Sorokin, Nabokov

 

According to a Wikipedia entry, in 1936, Vladimir Nabokov, then living in Berlin, began seeking a job in the English-speaking world. In 1937, Nabokov left Germany for France. His family followed him to France; they eventually settled in Paris. In May 1940, the Nabokovs fled the advancing German troops to the United States on board the SS Champlain.

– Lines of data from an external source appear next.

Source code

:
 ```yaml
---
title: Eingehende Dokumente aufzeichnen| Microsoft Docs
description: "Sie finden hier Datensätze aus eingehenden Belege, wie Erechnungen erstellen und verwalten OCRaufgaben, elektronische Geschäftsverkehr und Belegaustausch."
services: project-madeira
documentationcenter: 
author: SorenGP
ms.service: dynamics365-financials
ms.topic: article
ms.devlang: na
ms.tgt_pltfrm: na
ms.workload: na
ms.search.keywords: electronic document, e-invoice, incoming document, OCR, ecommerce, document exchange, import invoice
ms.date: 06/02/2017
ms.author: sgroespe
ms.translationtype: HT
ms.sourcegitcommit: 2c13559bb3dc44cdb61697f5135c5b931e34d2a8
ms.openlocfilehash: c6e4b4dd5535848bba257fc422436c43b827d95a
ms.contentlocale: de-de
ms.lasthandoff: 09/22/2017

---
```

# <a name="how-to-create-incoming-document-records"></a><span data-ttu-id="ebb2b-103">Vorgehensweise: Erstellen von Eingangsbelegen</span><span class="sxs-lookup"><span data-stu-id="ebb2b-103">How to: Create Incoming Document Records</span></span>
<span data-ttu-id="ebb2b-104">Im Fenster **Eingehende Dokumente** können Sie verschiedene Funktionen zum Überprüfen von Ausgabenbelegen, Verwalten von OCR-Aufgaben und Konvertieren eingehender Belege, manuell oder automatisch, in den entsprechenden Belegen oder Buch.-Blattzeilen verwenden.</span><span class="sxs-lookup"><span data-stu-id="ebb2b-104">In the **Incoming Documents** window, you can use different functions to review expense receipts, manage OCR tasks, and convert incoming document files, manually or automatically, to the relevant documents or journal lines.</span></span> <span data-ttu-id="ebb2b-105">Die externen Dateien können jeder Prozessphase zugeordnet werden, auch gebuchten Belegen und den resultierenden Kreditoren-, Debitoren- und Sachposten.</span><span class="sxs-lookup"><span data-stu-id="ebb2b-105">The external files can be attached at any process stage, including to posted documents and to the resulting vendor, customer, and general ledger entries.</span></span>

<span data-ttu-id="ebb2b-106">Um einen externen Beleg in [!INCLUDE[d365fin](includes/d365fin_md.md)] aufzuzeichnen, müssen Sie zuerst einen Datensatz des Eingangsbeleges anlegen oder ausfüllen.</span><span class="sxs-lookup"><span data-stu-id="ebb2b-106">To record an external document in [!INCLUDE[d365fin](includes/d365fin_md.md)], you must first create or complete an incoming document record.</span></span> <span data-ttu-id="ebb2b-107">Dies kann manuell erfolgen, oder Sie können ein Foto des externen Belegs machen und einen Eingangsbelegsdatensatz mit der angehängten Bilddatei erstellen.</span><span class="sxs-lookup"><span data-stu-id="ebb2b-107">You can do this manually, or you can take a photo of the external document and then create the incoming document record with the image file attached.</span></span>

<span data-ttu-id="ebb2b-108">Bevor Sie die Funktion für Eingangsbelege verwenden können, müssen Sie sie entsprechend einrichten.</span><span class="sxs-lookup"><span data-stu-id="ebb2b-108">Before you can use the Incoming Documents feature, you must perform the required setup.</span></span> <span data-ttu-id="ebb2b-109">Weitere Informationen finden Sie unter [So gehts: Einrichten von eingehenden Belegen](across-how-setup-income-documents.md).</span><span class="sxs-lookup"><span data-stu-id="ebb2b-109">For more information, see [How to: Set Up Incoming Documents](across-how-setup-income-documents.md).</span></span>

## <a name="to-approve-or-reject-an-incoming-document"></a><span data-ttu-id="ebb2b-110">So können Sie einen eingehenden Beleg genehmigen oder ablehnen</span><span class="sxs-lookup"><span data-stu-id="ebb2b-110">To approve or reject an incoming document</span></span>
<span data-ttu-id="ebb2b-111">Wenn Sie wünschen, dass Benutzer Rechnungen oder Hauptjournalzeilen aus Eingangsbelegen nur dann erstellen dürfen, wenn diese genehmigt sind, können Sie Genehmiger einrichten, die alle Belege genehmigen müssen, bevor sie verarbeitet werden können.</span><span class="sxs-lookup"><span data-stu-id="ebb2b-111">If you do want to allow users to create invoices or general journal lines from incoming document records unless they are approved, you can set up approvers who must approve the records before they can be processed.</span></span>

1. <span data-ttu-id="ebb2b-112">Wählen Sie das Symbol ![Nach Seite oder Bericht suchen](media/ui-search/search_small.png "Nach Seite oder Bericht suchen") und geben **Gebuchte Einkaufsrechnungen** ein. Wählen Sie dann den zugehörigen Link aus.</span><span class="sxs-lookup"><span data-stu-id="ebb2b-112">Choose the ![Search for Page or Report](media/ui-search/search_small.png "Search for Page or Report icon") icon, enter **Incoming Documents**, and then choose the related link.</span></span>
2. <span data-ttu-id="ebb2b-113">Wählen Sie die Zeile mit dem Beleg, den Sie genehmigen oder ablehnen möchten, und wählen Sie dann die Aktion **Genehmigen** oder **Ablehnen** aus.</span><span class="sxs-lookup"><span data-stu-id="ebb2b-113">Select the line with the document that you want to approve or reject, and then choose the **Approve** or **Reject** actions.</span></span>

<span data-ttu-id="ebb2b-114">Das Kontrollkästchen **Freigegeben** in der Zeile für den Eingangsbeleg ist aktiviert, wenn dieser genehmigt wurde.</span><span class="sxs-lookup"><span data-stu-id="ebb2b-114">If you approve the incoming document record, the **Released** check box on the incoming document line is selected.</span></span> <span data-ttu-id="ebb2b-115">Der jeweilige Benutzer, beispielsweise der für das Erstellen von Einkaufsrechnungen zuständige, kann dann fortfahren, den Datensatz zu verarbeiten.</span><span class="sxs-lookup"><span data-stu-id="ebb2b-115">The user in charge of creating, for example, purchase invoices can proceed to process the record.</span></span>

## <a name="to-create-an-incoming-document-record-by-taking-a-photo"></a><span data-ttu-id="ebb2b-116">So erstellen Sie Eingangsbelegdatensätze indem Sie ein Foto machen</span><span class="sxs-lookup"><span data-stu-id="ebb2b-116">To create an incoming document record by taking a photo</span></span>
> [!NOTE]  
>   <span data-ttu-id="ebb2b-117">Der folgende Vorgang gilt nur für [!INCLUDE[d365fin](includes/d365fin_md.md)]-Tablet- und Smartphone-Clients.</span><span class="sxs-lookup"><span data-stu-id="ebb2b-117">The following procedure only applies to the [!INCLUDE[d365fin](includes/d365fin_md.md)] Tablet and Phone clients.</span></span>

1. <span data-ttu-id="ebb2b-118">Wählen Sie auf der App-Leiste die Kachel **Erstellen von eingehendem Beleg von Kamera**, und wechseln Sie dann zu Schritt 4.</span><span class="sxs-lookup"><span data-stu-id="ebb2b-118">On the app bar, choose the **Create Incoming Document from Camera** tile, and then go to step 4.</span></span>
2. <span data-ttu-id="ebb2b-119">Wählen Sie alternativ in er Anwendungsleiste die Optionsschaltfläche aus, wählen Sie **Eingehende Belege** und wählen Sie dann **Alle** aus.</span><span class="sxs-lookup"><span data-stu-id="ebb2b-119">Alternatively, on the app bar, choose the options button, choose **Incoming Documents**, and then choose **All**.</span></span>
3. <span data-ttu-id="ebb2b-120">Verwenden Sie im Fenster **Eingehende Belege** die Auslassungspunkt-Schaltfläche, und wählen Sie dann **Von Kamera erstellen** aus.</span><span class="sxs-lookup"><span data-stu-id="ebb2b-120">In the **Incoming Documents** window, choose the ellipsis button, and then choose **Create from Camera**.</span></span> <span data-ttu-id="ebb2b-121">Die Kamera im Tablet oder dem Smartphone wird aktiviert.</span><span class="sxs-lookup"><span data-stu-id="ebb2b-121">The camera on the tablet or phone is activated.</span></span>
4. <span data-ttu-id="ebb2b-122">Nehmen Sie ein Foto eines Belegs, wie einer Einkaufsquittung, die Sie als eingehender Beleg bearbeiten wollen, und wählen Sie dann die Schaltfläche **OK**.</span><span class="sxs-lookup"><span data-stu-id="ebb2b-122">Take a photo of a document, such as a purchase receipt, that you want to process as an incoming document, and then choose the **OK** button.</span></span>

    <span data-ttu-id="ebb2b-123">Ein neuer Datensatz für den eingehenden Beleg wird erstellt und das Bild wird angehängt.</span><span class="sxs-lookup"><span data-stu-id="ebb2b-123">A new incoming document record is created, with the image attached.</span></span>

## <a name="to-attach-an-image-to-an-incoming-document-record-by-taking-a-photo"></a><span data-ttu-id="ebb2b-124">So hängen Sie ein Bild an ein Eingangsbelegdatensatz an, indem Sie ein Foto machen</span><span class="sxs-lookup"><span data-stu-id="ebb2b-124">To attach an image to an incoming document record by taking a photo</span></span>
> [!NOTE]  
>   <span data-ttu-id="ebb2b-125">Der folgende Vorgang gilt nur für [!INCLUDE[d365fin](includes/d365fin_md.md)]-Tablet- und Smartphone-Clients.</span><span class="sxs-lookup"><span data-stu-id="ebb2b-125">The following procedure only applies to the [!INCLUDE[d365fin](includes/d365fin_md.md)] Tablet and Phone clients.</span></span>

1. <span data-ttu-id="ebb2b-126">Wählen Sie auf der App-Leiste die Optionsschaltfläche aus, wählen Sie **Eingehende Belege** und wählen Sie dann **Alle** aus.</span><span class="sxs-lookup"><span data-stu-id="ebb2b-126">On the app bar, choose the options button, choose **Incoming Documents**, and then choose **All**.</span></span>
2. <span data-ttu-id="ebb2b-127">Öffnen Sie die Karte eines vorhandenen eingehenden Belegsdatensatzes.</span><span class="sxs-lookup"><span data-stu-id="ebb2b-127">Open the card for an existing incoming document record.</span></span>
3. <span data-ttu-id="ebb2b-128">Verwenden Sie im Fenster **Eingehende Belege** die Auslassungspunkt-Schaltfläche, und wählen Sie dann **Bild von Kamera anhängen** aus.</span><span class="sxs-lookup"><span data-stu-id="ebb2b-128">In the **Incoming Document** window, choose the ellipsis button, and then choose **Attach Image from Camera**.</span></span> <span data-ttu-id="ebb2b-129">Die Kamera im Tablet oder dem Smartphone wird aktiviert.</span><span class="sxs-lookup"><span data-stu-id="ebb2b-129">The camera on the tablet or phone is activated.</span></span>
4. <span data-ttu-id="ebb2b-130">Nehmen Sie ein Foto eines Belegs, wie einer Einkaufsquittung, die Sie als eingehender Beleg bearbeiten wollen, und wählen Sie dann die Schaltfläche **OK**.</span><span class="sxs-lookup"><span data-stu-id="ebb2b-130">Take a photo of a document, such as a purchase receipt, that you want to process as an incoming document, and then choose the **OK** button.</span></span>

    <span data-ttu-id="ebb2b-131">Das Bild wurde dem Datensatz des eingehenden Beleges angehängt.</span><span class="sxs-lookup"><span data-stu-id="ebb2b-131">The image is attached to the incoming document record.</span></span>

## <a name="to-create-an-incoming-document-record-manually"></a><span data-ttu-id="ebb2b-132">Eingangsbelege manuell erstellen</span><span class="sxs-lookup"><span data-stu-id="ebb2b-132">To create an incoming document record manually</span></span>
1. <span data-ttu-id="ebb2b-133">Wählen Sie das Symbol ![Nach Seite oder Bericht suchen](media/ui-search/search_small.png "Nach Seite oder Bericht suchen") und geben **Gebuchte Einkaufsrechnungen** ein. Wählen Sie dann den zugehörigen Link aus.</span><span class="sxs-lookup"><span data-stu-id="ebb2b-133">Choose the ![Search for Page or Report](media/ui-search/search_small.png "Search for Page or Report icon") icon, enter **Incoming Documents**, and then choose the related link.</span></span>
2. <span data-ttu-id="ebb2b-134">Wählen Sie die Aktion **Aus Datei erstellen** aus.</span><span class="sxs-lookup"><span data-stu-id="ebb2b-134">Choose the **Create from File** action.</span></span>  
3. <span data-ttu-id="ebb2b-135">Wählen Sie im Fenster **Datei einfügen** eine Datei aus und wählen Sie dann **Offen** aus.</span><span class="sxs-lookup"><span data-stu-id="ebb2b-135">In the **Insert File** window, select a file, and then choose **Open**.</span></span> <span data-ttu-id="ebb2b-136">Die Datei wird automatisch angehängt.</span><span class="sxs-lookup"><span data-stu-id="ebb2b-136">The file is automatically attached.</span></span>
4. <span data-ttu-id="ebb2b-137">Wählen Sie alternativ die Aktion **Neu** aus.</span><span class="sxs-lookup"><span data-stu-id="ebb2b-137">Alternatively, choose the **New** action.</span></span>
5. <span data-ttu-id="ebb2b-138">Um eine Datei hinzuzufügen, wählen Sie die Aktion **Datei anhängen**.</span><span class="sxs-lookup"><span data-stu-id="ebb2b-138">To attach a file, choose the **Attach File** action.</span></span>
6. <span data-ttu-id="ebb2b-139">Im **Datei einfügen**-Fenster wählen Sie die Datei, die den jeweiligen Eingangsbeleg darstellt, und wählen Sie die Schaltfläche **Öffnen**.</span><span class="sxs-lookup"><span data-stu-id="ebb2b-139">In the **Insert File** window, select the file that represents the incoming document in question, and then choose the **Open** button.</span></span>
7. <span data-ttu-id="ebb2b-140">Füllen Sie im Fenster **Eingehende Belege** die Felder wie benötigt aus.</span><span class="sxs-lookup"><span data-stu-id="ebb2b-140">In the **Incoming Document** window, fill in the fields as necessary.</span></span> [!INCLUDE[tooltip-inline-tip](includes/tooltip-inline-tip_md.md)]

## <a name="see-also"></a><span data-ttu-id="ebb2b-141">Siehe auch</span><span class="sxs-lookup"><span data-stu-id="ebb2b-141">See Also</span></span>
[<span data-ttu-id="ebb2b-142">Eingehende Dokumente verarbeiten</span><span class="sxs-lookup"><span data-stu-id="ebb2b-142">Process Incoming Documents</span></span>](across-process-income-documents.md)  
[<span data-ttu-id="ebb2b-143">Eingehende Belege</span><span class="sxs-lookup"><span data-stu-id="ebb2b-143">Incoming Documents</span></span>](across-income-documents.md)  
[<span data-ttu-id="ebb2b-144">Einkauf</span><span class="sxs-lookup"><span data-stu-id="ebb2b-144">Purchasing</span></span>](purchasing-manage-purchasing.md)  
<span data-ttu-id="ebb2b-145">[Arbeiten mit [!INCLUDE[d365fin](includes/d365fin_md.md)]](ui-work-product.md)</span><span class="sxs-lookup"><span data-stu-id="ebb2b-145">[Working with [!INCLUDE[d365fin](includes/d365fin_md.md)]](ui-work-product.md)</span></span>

In Vladimir Nabokov: The Russian Years by Brian Boyd (Princeton University Press, 2016), pg. 514, it is stated:

By late October 1939 Nabokov had settled arrangements at Stanford [University, to teach a summer course there] with [Stamford faculty member Henry] Lanz. Now ready to apply for a visa, he sought affidavits from eminent Russians in America: the artist Mstislav Dobuzhinsky, the sociologist Pitirim Sorokin, and his friend the historian Mikhail Karpovich, who appears to have put him in touch with Alexandra Tolstoy, the novelist’s daughter. Head of the newly established Tolstoy Foundation, which looked after the interests of Russian émigrés in America, Alexandra Tolstoy secured an affidavit for Nabokov from Sergey Koussevitzky, the longtime conductor of the Boston Symphony Orchestra.

Nabokov became an American citizen in 1945.

All of this is of interest, since Pitirim A. Sorokin had close, extensive contacts with the Russian émigré community. Sergey Koussevitzky was a lifelong friend of Sorokin and his wife Elena.

It would be interesting to know if there exists correspondence between Sorokin and Nabokov.